***** Entries provided *****

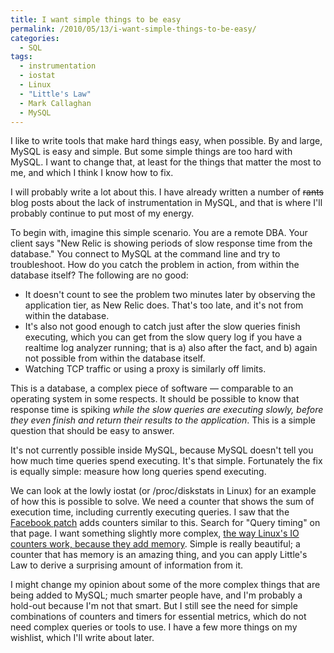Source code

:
 ```yaml
---
title: I want simple things to be easy
permalink: /2010/05/13/i-want-simple-things-to-be-easy/
categories:
  - SQL
tags:
  - instrumentation
  - iostat
  - Linux
  - "Little's Law"
  - Mark Callaghan
  - MySQL
---
```

I like to write tools that make hard things easy, when possible. By and large, MySQL is easy and simple. But some simple things are too hard with MySQL. I want to change that, at least for the things that matter the most to me, and which I think I know how to fix.

I will probably write a lot about this. I have already written a number of <del datetime="2010-05-13T13:10:55+00:00">rants</del> blog posts about the lack of instrumentation in MySQL, and that is where I'll probably continue to put most of my energy.

To begin with, imagine this simple scenario. You are a remote DBA. Your client says "New Relic is showing periods of slow response time from the database." You connect to MySQL at the command line and try to troubleshoot. How do you catch the problem in action, from within the database itself? The following are no good:

*   It doesn't count to see the problem two minutes later by observing the application tier, as New Relic does. That's too late, and it's not from within the database.
*   It's also not good enough to catch just after the slow queries finish executing, which you can get from the slow query log if you have a realtime log analyzer running; that is a) also after the fact, and b) again not possible from within the database itself.
*   Watching TCP traffic or using a proxy is similarly off limits.

This is a database, a complex piece of software &#8212; comparable to an operating system in some respects. It should be possible to know that response time is spiking *while the slow queries are executing slowly, before they even finish and return their results to the application*. This is a simple question that should be easy to answer.

It's not currently possible inside MySQL, because MySQL doesn't tell you how much time queries spend executing. It's that simple. Fortunately the fix is equally simple: measure how long queries spend executing.

We can look at the lowly iostat (or /proc/diskstats in Linux) for an example of how this is possible to solve. We need a counter that shows the sum of execution time, including currently executing queries. I saw that the [Facebook patch][1] adds counters similar to this. Search for "Query timing" on that page. I want something slightly more complex, [the way Linux's IO counters work, because they add memory][2]. Simple is really beautiful; a counter that has memory is an amazing thing, and you can apply Little's Law to derive a surprising amount of information from it.

I might change my opinion about some of the more complex things that are being added to MySQL; much smarter people have, and I'm probably a hold-out because I'm not that smart. But I still see the need for simple combinations of counters and timers for essential metrics, which do not need complex queries or tools to use. I have a few more things on my wishlist, which I'll write about later.

 [1]: http://www.facebook.com/note.php?note_id=390420710932
 [2]: http://www.xaprb.com/blog/2010/01/09/how-linux-iostat-computes-its-results/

*****

Everything above except the pictures must be restated exactly.

Source code

:
 ```yaml
---
title: I want simple things to be easy
permalink: /2010/05/13/i-want-simple-things-to-be-easy/
categories:
  - SQL
tags:
  - instrumentation
  - iostat
  - Linux
  - "Little's Law"
  - Mark Callaghan
  - MySQL
---
```

I like to write tools that make hard things easy, when possible. By and large, MySQL is easy and simple. But some simple things are too hard with MySQL. I want to change that, at least for the things that matter the most to me, and which I think I know how to fix.

I will probably write a lot about this. I have already written a number of <del datetime="2010-05-13T13:10:55+00:00">rants</del> blog posts about the lack of instrumentation in MySQL, and that is where I'll probably continue to put most of my energy.

To begin with, imagine this simple scenario. You are a remote DBA. Your client says "New Relic is showing periods of slow response time from the database." You connect to MySQL at the command line and try to troubleshoot. How do you catch the problem in action, from within the database itself? The following are no good:

*   It doesn't count to see the problem two minutes later by observing the application tier, as New Relic does. That's too late, and it's not from within the database.
*   It's also not good enough to catch just after the slow queries finish executing, which you can get from the slow query log if you have a realtime log analyzer running; that is a) also after the fact, and b) again not possible from within the database itself.
*   Watching TCP traffic or using a proxy is similarly off limits.

This is a database, a complex piece of software &#8212; comparable to an operating system in some respects. It should be possible to know that response time is spiking *while the slow queries are executing slowly, before they even finish and return their results to the application*. This is a simple question that should be easy to answer.

It's not currently possible inside MySQL, because MySQL doesn't tell you how much time queries spend executing. It's that simple. Fortunately the fix is equally simple: measure how long queries spend executing.

We can look at the lowly iostat (or /proc/diskstats in Linux) for an example of how this is possible to solve. We need a counter that shows the sum of execution time, including currently executing queries. I saw that the [Facebook patch][1] adds counters similar to this. Search for "Query timing" on that page. I want something slightly more complex, [the way Linux's IO counters work, because they add memory][2]. Simple is really beautiful; a counter that has memory is an amazing thing, and you can apply Little's Law to derive a surprising amount of information from it.

I might change my opinion about some of the more complex things that are being added to MySQL; much smarter people have, and I'm probably a hold-out because I'm not that smart. But I still see the need for simple combinations of counters and timers for essential metrics, which do not need complex queries or tools to use. I have a few more things on my wishlist, which I'll write about later.

 [1]: http://www.facebook.com/note.php?note_id=390420710932
 [2]: http://www.xaprb.com/blog/2010/01/09/how-linux-iostat-computes-its-results/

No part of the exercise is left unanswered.